We want limited government -- and we should want limited government -- because more government means less liberty. But even the most manifest modern versions of vile malice, like Hitler's Third Reich or Stalin's empire, were not so much sins of "statism" as sins of "partyism." Nazis and Bolsheviks saw government as a hand puppet of the Party. In 1942, enemies of Nazism were writing of the "Nazi system, with its .. .absolute claim to the precedence of the Party over the whole State" (The Persecution of the Catholic Church in the Third Reich, London: 1942). The very term "Nazi" refers to a party, not a government.

Those familiar with the grim saga of Soviet power know that the Communist Party, a completely voluntary organization, wielded real power. Stalin, virtual dictator of the Soviet Union, did not even have a government job until May 1941, when he became premier. By that time, Stalin had managed to murder millions, purge many thousands, and terrorize everyone in the Soviet Union -- how? He was General Secretary of the Central Committee of the Communist Party.
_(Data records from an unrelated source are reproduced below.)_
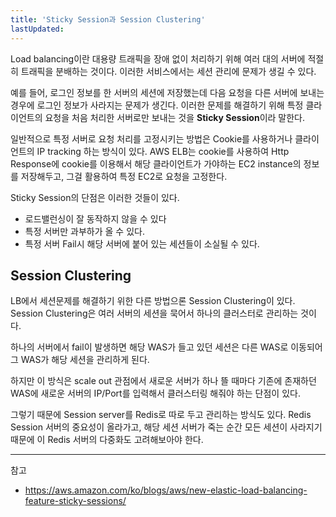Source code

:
 ```yaml
---
title: 'Sticky Session과 Session Clustering'
lastUpdated: 
---
```


Load balancing이란 대용량 트래픽을 장애 없이 처리하기 위해 여러 대의 서버에 적절히 트래픽을 분배하는 것이다. 이러한 서비스에서는 세션 관리에 문제가 생길 수 있다.

예를 들어, 로그인 정보를 한 서버의 세션에 저장했는데 다음 요청을 다른 서버에 보내는 경우에 로그인 정보가 사라지는 문제가 생긴다. 이러한 문제를 해결하기 위해 특정 클라이언트의 요청을 처음 처리한 서버로만 보내는 것을 **Sticky Session**이라 말한다.

일반적으로 특정 서버로 요청 처리를 고정시키는 방법은 Cookie를 사용하거나 클라이언트의 IP tracking 하는 방식이 있다. AWS ELB는 cookie를 사용하여 Http Response에 cookie를 이용해서 해당 클라이언트가 가야하는 EC2 instance의 정보를 저장해두고, 그걸 활용하여 특정 EC2로 요청을 고정한다.

Sticky Session의 단점은 이러한 것들이 있다.
- 로드밸런싱이 잘 동작하지 않을 수 있다
- 특정 서버만 과부하가 올 수 있다.
- 특정 서버 Fail시 해당 서버에 붙어 있는 세션들이 소실될 수 있다.

## Session Clustering

LB에서 세션문제를 해결하기 위한 다른 방법으론 Session Clustering이 있다. Session Clustering은 여러 서버의 세션을 묵어서 하나의 클러스터로 관리하는 것이다. 

하나의 서버에서 fail이 발생하면 해당 WAS가 들고 있던 세션은 다른 WAS로 이동되어 그 WAS가 해당 세션을 관리하게 된다. 

하지만 이 방식은 scale out 관점에서 새로운 서버가 하나 뜰 때마다 기존에 존재하던 WAS에 새로운 서버의 IP/Port를 입력해서 클러스터링 해줘야 하는 단점이 있다.

그렇기 때문에 Session server를 Redis로 따로 두고 관리하는 방식도 있다. Redis Session 서버의 중요성이 올라가고, 해당 세션 서버가 죽는 순간 모든 세션이 사라지기 때문에 이 Redis 서버의 다중화도 고려해보아야 한다.

---
참고
- https://aws.amazon.com/ko/blogs/aws/new-elastic-load-balancing-feature-sticky-sessions/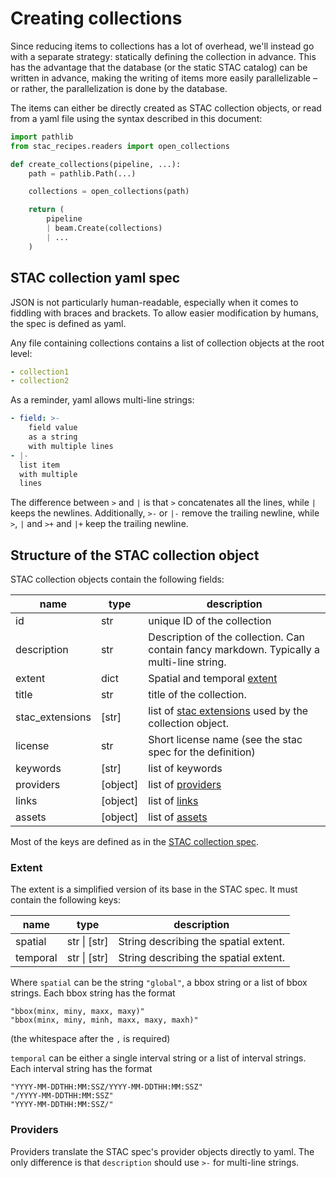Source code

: # Creating collections

Since reducing items to collections has a lot of overhead, we'll instead go with a separate strategy: statically
defining the collection in advance. This has the advantage that the database (or the static STAC catalog) can be written
in advance, making the writing of items more easily parallelizable – or rather, the parallelization is done by the
database.

The items can either be directly created as STAC collection objects, or read from a yaml file using the syntax described in this document:

```python
import pathlib
from stac_recipes.readers import open_collections

def create_collections(pipeline, ...):
    path = pathlib.Path(...)

    collections = open_collections(path)

    return (
        pipeline
        | beam.Create(collections)
        | ...
    )
```

## STAC collection yaml spec

JSON is not particularly human-readable, especially when it comes to fiddling with braces and brackets. To allow easier
modification by humans, the spec is defined as yaml.

Any file containing collections contains a list of collection objects at the root level:

```yaml
- collection1
- collection2
```

As a reminder, yaml allows multi-line strings:

```yaml
- field: >-
    field value
    as a string
    with multiple lines
- |-
  list item
  with multiple
  lines
```

The difference between `>` and `|` is that `>` concatenates all the lines, while `|` keeps the newlines. Additionally,
`>-` or `|-` remove the trailing newline, while `>`, `|` and `>+` and `|+` keep the trailing newline.

## Structure of the STAC collection object

STAC collection objects contain the following fields:

| name            | type     | description                                                                               |
| --------------- | -------- | ----------------------------------------------------------------------------------------- |
| id              | str      | unique ID of the collection                                                               |
| description     | str      | Description of the collection. Can contain fancy markdown. Typically a multi-line string. |
| extent          | dict     | Spatial and temporal [extent](#spatial-extent)                                            |
| title           | str      | title of the collection.                                                                  |
| stac_extensions | [str]    | list of [stac extensions](#stac-extensions) used by the collection object.                |
| license         | str      | Short license name (see the stac spec for the definition)                                 |
| keywords        | [str]    | list of keywords                                                                          |
| providers       | [object] | list of [providers](#providers)                                                           |
| links           | [object] | list of [links](#links)                                                                   |
| assets          | [object] | list of [assets](#assets)                                                                 |

Most of the keys are defined as in the [STAC collection spec](https://github.com/radiantearth/stac-spec/blob/master/collection-spec/collection-spec.md).

### Extent

The extent is a simplified version of its base in the STAC spec. It must contain the following keys:

| name     | type         | description                           |
| -------- | ------------ | ------------------------------------- |
| spatial  | str \| [str] | String describing the spatial extent. |
| temporal | str \| [str] | String describing the spatial extent. |

Where `spatial` can be the string `"global"`, a bbox string or a list of bbox strings. Each bbox string has the format

```
"bbox(minx, miny, maxx, maxy)"
"bbox(minx, miny, minh, maxx, maxy, maxh)"
```

(the whitespace after the `,` is required)

`temporal` can be either a single interval string or a list of interval strings. Each interval string has the format

```
"YYYY-MM-DDTHH:MM:SSZ/YYYY-MM-DDTHH:MM:SSZ"
"/YYYY-MM-DDTHH:MM:SSZ"
"YYYY-MM-DDTHH:MM:SSZ/"
```

### Providers

Providers translate the STAC spec's provider objects directly to yaml. The only difference is that `description` should use `>-` for multi-line strings.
The Party, Nazi or Communist, ran the state, and not the other way around.

Washington, Jefferson, Franklin, and our other great founders grasped this. They constructed in our system of government safeguards for little states against big states, separation of legislation and execution of laws, sovereign states to limit the federal government, and so on. Without party trumping government, "checks and balances," "separation of powers," and "federalism" are self-correcting mechanisms. The toxin the founders dreaded was "factions."

We saw this dysfunction during the health care debate. The legislative branch adopted, without reading or understanding it, a massive bill that Obama wanted. State governments, whose interests lay in opposing this federal power grab, instead responded to ObamaCare along predictably partisan lines. Six of twenty-six Democrat governors, all from conservative states, voiced concerns about ObamaCare. Nearly all Republican governors -- Arnold being an exception -- opposed ObamaCare. Democrat state attorneys general were much more reluctant to file lawsuits against ObamaCare than their Republican counterparts. It is party driving the state, and not the other way around.

But it is more than just "political parties" which threaten us. Not all parties are the same. Some are based upon philosophies of governance; others are based upon "interest group" advocacy. Those of us called "conservatives" simply want an impartial government. That is why we favor proportional taxes, oppose affirmative action as bigotry, and want government to do what it rationally can do best. The Republican Party supported equality for blacks when that principled stand cost them one-third of the nation and huge numbers of white votes outside the South.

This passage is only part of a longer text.